Let's go back to the example in the previous section. As long as the borrower borrows money on the Compound platform, he can get 50% of the COMP token distribution on the platform every day, and as long as the value of the obtained COMP can cover the repayment interest rate, he can arbitrage without loss. This is also the main reason for the rapid increase in the number of borrowings as the price of COMP rises.

We quickly discovered the root of this pattern, whose money are the speculators making? Speculators transfer the risk to those who buy the reward tokens by circulating the rewarded tokens in the secondary market. As a speculator, they have no real demand for loans or transactions, but simply for the sake of Earn reward tokens and sell them for profit on the exchange market.

Obviously, this model incentive itself does not stimulate real lending or transaction demand, nor does it really solve the mismatch between supply and demand. Most traders come for the stimulation itself, not for transaction demand.

The risk point of this stimulus model is that due to the positive growth cycle, speculators flood in quickly, and the proportion of speculators in the system is much higher than the proportion of real transaction demand. Once for speculators at a certain moment, other When costs (commissions on transactions or borrowing costs) exceed the distribution of benefits, speculators will exit the transaction, leaving only a small number of real traders.

Therefore, how to flow in a positive cycle with the scenery, the ending will be the end of the death spiral. Once the situation is reversed, the system has not had time to establish the support of negative feedback (or due to the explosive growth of the release volume, it is impossible to carry out any effective negative feedback management), which will accelerate the price drop, accelerate the exit of speculators, and cause the system to collapse.

At the time of the negative cycle, the FCOIN team tried to carry out artificial negative feedback, such as acquiring some assets in the secondary market, but in the end it was a drop in the bucket, and it still could not withstand the torrent of negative feedback.

In addition, liquidity mining is now exposed to security and systemic risks. The lightning loan attack against bZx is a typical case. The attackers arbitraged more than one million US dollars in ten seconds according to the rules without stealing tokens. Defi products with the spirit of cross-chain agreements are getting closer and closer to traditional financial leverage games. The popularity of liquidity mining aggregation platforms has intensified the mutual influence between mainstream projects, which may cause certain systemic risks.

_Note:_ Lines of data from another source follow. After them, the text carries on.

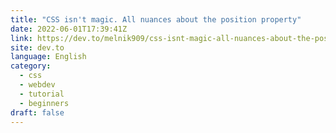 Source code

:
 ```yaml
---
title: "CSS isn't magic. All nuances about the position property"
date: 2022-06-01T17:39:41Z
link: https://dev.to/melnik909/css-isnt-magic-all-nuances-about-the-position-property-53fa?utm_medium=RSS&utm_source=news.12bit.vn
site: dev.to
language: English
category:
  - css
  - webdev
  - tutorial
  - beginners
draft: false
---
```

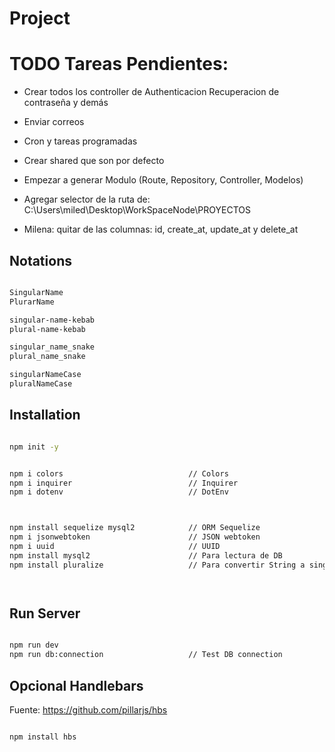 # Project

# TODO Tareas Pendientes:

- Crear todos los controller de Authenticacion Recuperacion de contraseña y demás
- Enviar correos
- Cron y tareas programadas
- Crear shared que son por defecto

- Empezar a generar Modulo (Route, Repository, Controller, Modelos)
- Agregar selector de la ruta de: C:\Users\miled\Desktop\WorkSpaceNode\PROYECTOS
- Milena: quitar de las columnas: id, create_at, update_at y delete_at




## Notations

```sh

SingularName 
PlurarName

singular-name-kebab
plural-name-kebab

singular_name_snake
plural_name_snake

singularNameCase
pluralNameCase


```




## Installation

```sh

npm init -y


npm i colors                            // Colors
npm i inquirer                          // Inquirer
npm i dotenv                            // DotEnv



npm install sequelize mysql2            // ORM Sequelize
npm i jsonwebtoken                      // JSON webtoken
npm i uuid                              // UUID
npm install mysql2                      // Para lectura de DB
npm install pluralize                   // Para convertir String a singular




```

## Run Server

```sh

npm run dev
npm run db:connection                   // Test DB connection

```

## Opcional Handlebars

Fuente: https://github.com/pillarjs/hbs

```sh

npm install hbs

```
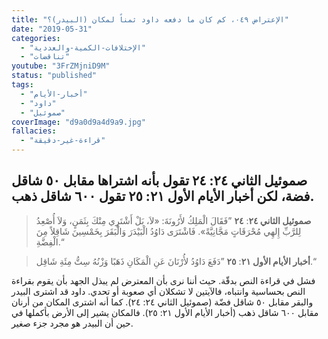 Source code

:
 ```yaml
---
title: "الإعتراض ٠٤٩، كم كان ما دفعه داود ثمناً لمكان (البيدر)؟"
date: "2019-05-31"
categories:
  - "الإختلافات-الكمية-والعددية"
  - "تناقضات"
youtube: "3FrZMjniD9M"
status: "published"
tags:
  - "أخبار-الأيام"
  - "داود"
  - "صموئيل"
coverImage: "d9a0d9a4d9a9.jpg"
fallacies:
  - "قراءة-غير-دقيقة"
---
```


## **صموئيل الثاني ٢٤: ٢٤ تقول بأنه اشتراها مقابل ٥٠ شاقل فضة، لكن أخبار الأيام الأول ٢١: ٢٥ تقول ٦٠٠ شاقل ذهب.**

> **صموئيل الثاني ٢٤**: **٢٤** ”فَقَالَ الْمَلِكُ لأَرُونَةَ: «لاَ، بَلْ أَشْتَرِي مِنْكَ بِثَمَنٍ، وَلاَ أُصْعِدُ لِلرَّبِّ إِلهِي مُحْرَقَاتٍ مَجَّانِيَّةً». فَاشْتَرَى دَاوُدُ الْبَيْدَرَ وَالْبَقَرَ بِخَمْسِينَ شَاقِلاً مِنَ الْفِضَّةِ.“

> **أخبار الأيام الأول ٢١**: **٢٥** ”دَفَعَ دَاوُدُ لأُرْنَانَ عَنِ الْمَكَانِ ذَهَبًا وَزْنُهُ سِتُّ مِئَةِ شَاقِل.“

فشل في قراءة النص بدقّة. حيث أننا نرى بأن المعترض لم يبذل الجهد بأن يقوم بقراءة النص بحساسية وانتباه، فالآيتين لا تشكلان أي صعوبة أو تحدي. داود قد اشترى البيدر والبقر مقابل ٥٠ شاقل فضّة (صموئيل الثاني ٢٤: ٢٤). كما أنه اشترى المكان من أرنان مقابل ٦٠٠ شاقل ذهب (أخبار الأيام الأول ٢١: ٢٥). فالمكان يشير إلى الأرض بأكملها في حين أن البيدر هو مجرد جزء صغير.
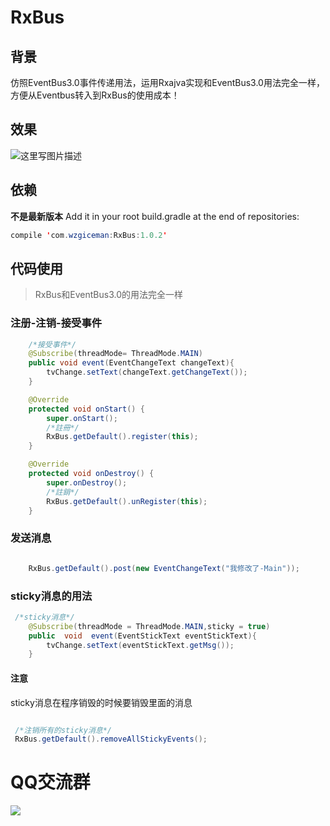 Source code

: # RxBus

## 背景
仿照EventBus3.0事件传递用法，运用Rxajva实现和EventBus3.0用法完全一样，方便从Eventbus转入到RxBus的使用成本！

## 效果
![这里写图片描述](https://github.com/wzgiceman/Rxbus/blob/master/gif/rxbus_r.gif)


## 依赖

**不是最新版本**
Add it in your root build.gradle at the end of repositories:


```java
compile 'com.wzgiceman:RxBus:1.0.2'

```




## 代码使用

>RxBus和EventBus3.0的用法完全一样


### 注册-注销-接受事件
```java
    /*接受事件*/
    @Subscribe(threadMode= ThreadMode.MAIN)
    public void event(EventChangeText changeText){
        tvChange.setText(changeText.getChangeText());
    }

    @Override
    protected void onStart() {
        super.onStart();
        /*註冊*/
        RxBus.getDefault().register(this);
    }

    @Override
    protected void onDestroy() {
        super.onDestroy();
        /*註銷*/
        RxBus.getDefault().unRegister(this);
    }
```

### 发送消息
```java

    RxBus.getDefault().post(new EventChangeText("我修改了-Main"));

```

### sticky消息的用法

```java
 /*sticky消息*/
    @Subscribe(threadMode = ThreadMode.MAIN,sticky = true)
    public  void  event(EventStickText eventStickText){
        tvChange.setText(eventStickText.getMsg());
    }
```
#### 注意

sticky消息在程序销毁的时候要销毁里面的消息

```java

 /*注销所有的sticky消息*/
 RxBus.getDefault().removeAllStickyEvents();

```
#                                     QQ交流群

![](https://github.com/wzgiceman/Rxbus/blob/master/gif/qq.png)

China's overall market has not fully recovered from the big bubble in 2017. As a practitioner, I also cherish the current gradually developing ecology, and I don't want to see a big systemic crisis happen. For the project side, liquidity mining has attracted users and players, but whether it can capture value and realize the real value supply should be the key issue we think about. We are pessimistic about the outcome of this model.